Tanam Bayam dengan Hidroponik Vertikal

Berkebun hidroponik dengan menggunakan air sebagai media, mempunyai sedikit kekurangan yaitu tergantung pada listrik. Memang sih di rumah saya jarang ada pemadaman listrik, tapi lebih kepada rasanya mikirin terus penggunaan listrik di rumah. Walau pun tidak ada kenaikan tagihan listrik yang signifikan. Tapi saya tetap kepikiran, namanya juga mamak-mamak … 🙂

Metode Guyurponik, Hidroponik tanpa listrik

Berbekal situasi ini, maka saya mengeluarkan lagi planter bag dan pot-pot yang dulu saya gunakan untuk berkebun organik. Media tanam yang digunakan adalah coco peat dicampur dengan sekam bakar. Bibit-bibit sayuran yang sudah mulai muncul 4 daun di rockwool, saya tanam di dalam pot yang berisi sekam bakar dan cocopeat. Sayuran ini disiram tiap hari dengan cairan nutrisi hidroponik yang PPMnya pun disesuaikan dengan kebutuhan masing-masing jenis sayuran.

Karena media tanamnya hanya menggunakan coco peat dan sekam bakar, maka bisa dijamin 100% tidak ada telur cacing atau luwing yang akan terbawa. Terutama bila kita menggunakan coco peat yang sudah dikeringkan berbentuk balok.

Alhamdulillah, metode guyurponik ini menunjukkan kecepatan tumbuh sayuran yang tidak kalah cepat dibandingkan dengan metode hidroponik dengan air. Yaa ada kelambatan sedikit sih tapi gak terlalu signifikan kok. Ohya sebelumnya harus dijelaskan dulu bahwa berkebun hidroponik tidak selalu berarti harus menggunakan media air. Hidroponik secara luas digunakan sebagai terminologi berkebun tanpa media tanah atau soiless, dengan pemberian nutrisi untuk tanaman dalam bentuk cairan yang sudah diracik dan disesuaikan kebutuhannya untuk tiap tanaman.

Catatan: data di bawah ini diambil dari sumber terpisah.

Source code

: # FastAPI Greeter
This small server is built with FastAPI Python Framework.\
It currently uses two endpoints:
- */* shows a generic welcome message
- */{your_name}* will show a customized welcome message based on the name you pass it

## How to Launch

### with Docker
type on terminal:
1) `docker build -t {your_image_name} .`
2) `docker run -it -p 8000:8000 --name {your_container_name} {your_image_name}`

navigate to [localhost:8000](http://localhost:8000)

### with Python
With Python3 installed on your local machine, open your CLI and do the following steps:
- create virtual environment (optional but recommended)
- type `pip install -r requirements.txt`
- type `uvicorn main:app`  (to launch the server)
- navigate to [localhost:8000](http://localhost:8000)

Sehingga teknik berkebun dengan menggunakan peat moss, coco peat, sabut kelapa, sekam bakar, sekam padi, serbuk gergaji dan lainnya asalkan bukan tanah, maka tetap bisa disebut sebagai hidroponik.

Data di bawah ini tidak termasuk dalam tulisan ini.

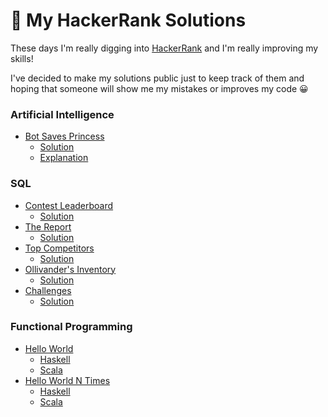 # 🍿 My HackerRank Solutions

These days I'm really digging into [HackerRank](https://www.hackerrank.com) and I'm really improving my skills!

I've decided to make my solutions public just to keep track of them and hoping that someone will show me my mistakes or improves my code 😀

### Artificial Intelligence

- [Bot Saves Princess](https://www.hackerrank.com/challenges/saveprincess)
  - [Solution](/src/js/artificial-intelligence/lib/bot-saves-princess.js)
  - [Explanation](/src/js/artificial-intelligence/README.md#bot-saves-princess)

### SQL

- [Contest Leaderboard](https://www.hackerrank.com/challenges/contest-leaderboard/problem)
  - [Solution](/src/SQL/contest-leaderboard.sql)
- [The Report](https://www.hackerrank.com/challenges/the-report/problem)
  - [Solution](/src/SQL/the-report.sql)
- [Top Competitors](https://www.hackerrank.com/challenges/full-score/problem)
  - [Solution](/src/SQL/top-competitors.sql)
- [Ollivander's Inventory](https://www.hackerrank.com/challenges/harry-potter-and-wands/problem)
  - [Solution](/src/SQL/ollivander-s-inventory.sql)
- [Challenges](https://www.hackerrank.com/challenges/challenges/problem)
  - [Solution](/src/SQL/challenges.sql)


### Functional Programming
- [Hello World](https://www.hackerrank.com/challenges/fp-hello-world/problem)
  - [Haskell](/src/functional-programming/haskell/hello-world.hs)
  - [Scala](/src/functional-programming/scala/hello-world.scala)
- [Hello World N Times](https://www.hackerrank.com/challenges/fp-hello-world-n-times/problem)
  - [Haskell](/src/functional-programming/haskell/hello-world-n-times.hs)
  - [Scala](/src/functional-programming/scala/hello-world-n-times.scala)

BACA:  Yuk Buat Scrub Kopi Untuk Kurangi Selulit Pada Kulit
Tomat Cherry Berbuah Lebat dengan Guyurponik

Selain sayur-sayuran daun, saya juga menanam aneka cabe, tomat cherry dan terong yang jelas-jelas tidak bisa masuk ke set Hidroponik DFT saya. Hasil buahnya sangat memuaskan dan lebih mudah diurus daripada harus men-setup sistem dutch bucket untuk jenis tanaman yang tingginya bisa lebih dari 30 cm dan bertajuk lebar seperti terong dan cabe ini. Sementara untuk sayur-sayuran daun, saya masih lebih memilih metode hidroponik DFT dan NFT yang kecepatan tumbuhnya memang jauh lebih cepat.

Kesimpulan saya metode Guyurponik adalah metode bertanam yang menurut saya paling mudah dan cukup efektif dalam menghasilkan sayur-sayuran daun dan sayur-sayuran buah seperti tomat dan cabe. Dengan guyurponik, terong terus-menerus berbuah tanpa henti, belum tahu nih sampai kapan si terong hidup dan terus berbuah. Sampai tulisan ini dibuat, umur terong sudah setahun. Sementara tomat cherry pun berbuah dengan lebatnya sampai akhirnya ia mencapai batas umurnya dan perlahan mati.

Akhirnya balkon lantai dua rumah saya pun kembali semarak dengan aneka sayuran daun dan sayuran buah yang tumbuh dengan subur, tanpa saya harus kuatir terjadinya ledakan populasi milipedes dan centipedes seperti dulu.